I usually blog about our book club selection on the day we have our meeting, but I posted Workin' it Wednesday yesterday.  So I am writing about it today!

This month we read The Education of Dixie Dupree by Donna Everhart.


This book is the story of a young girl in Alabama and what happens in her life between age 8 and 11. I typically love any book set in the South but I did not like this book at all.  I was just going to stop reading it halfway through, but instead I just skipped to the last couple of chapters to see how it was all resolved.  

I usually don't give away any plot points but since I'm not recommending this book then I will here (so Spoiler Alert, stop here if you want to read this book).  

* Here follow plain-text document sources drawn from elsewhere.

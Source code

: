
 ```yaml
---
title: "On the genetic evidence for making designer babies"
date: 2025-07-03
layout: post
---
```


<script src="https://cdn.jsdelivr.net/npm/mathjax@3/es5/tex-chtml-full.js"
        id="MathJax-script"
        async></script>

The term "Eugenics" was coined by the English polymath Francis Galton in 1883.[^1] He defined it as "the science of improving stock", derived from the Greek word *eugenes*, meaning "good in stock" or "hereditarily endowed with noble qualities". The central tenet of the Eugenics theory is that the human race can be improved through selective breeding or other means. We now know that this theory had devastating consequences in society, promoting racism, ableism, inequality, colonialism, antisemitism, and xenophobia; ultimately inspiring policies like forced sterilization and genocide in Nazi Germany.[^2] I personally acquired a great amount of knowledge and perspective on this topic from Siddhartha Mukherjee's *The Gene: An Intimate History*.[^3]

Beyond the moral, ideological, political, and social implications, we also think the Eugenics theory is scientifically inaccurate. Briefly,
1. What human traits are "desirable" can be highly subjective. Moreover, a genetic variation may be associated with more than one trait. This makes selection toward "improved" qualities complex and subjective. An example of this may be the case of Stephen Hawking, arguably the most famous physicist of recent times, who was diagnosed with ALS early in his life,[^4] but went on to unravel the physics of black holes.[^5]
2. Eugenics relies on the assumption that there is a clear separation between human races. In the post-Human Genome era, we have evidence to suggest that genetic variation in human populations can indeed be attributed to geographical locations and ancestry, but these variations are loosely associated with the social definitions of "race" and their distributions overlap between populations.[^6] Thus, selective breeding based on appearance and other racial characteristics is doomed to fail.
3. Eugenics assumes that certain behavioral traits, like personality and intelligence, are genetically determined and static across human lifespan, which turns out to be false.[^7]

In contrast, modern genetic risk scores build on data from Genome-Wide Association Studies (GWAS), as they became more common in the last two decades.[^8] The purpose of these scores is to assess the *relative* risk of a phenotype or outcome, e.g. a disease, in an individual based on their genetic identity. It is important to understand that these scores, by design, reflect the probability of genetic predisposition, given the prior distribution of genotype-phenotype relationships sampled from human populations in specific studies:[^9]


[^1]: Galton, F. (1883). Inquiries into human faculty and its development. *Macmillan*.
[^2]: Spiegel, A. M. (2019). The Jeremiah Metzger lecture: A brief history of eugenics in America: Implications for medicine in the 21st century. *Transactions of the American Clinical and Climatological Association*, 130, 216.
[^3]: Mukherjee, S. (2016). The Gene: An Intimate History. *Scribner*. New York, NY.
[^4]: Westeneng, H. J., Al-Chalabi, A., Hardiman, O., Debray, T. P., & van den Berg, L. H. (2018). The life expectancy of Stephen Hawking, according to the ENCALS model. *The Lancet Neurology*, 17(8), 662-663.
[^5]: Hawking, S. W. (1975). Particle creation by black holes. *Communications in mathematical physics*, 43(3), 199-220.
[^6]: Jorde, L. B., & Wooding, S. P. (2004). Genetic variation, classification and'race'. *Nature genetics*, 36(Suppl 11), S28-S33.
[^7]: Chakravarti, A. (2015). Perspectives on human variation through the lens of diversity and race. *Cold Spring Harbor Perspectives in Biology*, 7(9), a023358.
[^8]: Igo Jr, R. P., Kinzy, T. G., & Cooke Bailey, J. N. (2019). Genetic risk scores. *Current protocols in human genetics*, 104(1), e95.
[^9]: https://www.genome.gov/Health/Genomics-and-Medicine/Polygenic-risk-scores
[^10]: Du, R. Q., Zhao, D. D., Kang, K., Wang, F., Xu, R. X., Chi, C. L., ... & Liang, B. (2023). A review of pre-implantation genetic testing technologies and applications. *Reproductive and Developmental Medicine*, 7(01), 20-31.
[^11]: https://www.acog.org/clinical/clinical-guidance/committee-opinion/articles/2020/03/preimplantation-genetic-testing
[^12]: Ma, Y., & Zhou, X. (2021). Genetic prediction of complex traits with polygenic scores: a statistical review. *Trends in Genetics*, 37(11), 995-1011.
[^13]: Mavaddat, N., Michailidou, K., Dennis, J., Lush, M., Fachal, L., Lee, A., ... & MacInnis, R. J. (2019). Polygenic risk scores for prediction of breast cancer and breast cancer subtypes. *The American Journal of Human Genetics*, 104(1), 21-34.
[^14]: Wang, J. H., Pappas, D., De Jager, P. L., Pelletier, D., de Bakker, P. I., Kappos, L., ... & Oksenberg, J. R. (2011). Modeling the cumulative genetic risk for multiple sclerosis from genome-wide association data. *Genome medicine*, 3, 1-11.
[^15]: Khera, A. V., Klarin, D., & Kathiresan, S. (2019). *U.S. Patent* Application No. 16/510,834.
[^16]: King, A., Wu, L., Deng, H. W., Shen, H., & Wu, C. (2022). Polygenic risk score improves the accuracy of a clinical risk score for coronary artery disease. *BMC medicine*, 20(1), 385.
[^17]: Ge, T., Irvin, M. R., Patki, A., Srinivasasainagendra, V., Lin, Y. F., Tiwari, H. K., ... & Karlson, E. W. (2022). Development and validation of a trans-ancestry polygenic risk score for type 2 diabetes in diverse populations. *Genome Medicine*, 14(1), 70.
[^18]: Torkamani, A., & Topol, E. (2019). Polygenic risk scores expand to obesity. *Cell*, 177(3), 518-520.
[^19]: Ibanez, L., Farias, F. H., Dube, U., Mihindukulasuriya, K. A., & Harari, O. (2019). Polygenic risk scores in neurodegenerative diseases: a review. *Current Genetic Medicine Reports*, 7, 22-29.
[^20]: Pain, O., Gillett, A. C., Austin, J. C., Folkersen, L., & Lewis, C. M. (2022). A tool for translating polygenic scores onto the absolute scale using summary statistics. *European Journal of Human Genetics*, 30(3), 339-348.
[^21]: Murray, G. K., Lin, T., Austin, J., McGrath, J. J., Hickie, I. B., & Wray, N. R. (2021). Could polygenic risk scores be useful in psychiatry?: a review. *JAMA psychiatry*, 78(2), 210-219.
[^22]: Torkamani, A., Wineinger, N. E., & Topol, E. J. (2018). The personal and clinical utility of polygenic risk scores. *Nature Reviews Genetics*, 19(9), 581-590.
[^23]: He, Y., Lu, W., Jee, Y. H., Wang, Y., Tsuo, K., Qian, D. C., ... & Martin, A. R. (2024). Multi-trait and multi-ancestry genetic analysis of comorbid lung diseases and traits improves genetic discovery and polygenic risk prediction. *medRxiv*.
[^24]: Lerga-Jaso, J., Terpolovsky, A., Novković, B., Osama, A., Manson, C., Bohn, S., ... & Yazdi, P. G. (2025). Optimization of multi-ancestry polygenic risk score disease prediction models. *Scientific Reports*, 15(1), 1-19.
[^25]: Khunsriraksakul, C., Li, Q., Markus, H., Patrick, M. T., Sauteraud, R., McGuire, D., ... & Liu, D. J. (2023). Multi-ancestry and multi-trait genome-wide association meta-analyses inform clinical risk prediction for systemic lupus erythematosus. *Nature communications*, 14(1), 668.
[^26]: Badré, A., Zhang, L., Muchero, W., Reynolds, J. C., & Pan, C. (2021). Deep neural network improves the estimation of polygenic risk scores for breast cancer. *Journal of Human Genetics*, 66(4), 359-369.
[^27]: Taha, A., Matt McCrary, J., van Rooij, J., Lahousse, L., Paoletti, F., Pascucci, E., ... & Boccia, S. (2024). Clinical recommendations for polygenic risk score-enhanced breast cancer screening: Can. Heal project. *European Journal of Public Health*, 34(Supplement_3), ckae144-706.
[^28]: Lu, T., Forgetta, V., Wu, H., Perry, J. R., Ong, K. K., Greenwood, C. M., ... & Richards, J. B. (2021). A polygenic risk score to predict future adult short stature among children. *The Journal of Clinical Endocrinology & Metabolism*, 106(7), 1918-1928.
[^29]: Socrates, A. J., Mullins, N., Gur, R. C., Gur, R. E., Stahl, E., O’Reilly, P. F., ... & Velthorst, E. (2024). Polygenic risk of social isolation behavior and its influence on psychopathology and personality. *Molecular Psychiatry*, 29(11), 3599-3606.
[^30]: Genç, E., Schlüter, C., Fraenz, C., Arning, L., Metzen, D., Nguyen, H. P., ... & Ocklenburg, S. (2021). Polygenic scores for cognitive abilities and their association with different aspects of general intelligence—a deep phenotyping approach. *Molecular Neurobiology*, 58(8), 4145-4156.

The story is tough to read and I didn't think it had any redeeming qualities that appear in other books I've read with difficult topics.   You know right away that she will be sexually abused by her uncle because it starts with the lawyer taking her diary where she would have catalogued the abuse.  The abuse is told with alarming detail and I did not like reading it at all.  As if that wasn't bad enough, there are a few episodes where her mother beats her and almost chokes her to death.  Plus her dad tries to commit suicide and then ends up in a coma and Dixie and her brother aren't told anything about where their dad is or what happened to him, although they know he's in the hospital.  I know it was a different time (1960s) but it drove me crazy that the adults didn't tell the kids what was going on.  

At the end it is revealed that this uncle had also sexually abused the mother and is the actual father of Dixie's brother.  I had this figured out pretty early on and it annoyed me even more that the mother would let this guy come to their house, knowing what kind of guy he is, and then let him be alone with her daughter.  She tries to explain why this happened at the end of the book but I couldn't forgive her.  

One of my favourite authors is Ann Marie McDonald, and I loved Fall On Your Knees.  This book also deals with abuse and poverty but the quality of writing countered the scenes that were difficult to read.  The Education of Dixie Dupree did not have this.  I know what the author was trying to do, she was trying to make the mother, father, Dixie, and even her uncle multi-dimensional characters with their own motivations for their actions that maybe we could understand, but I don't think she was successful in that attempt.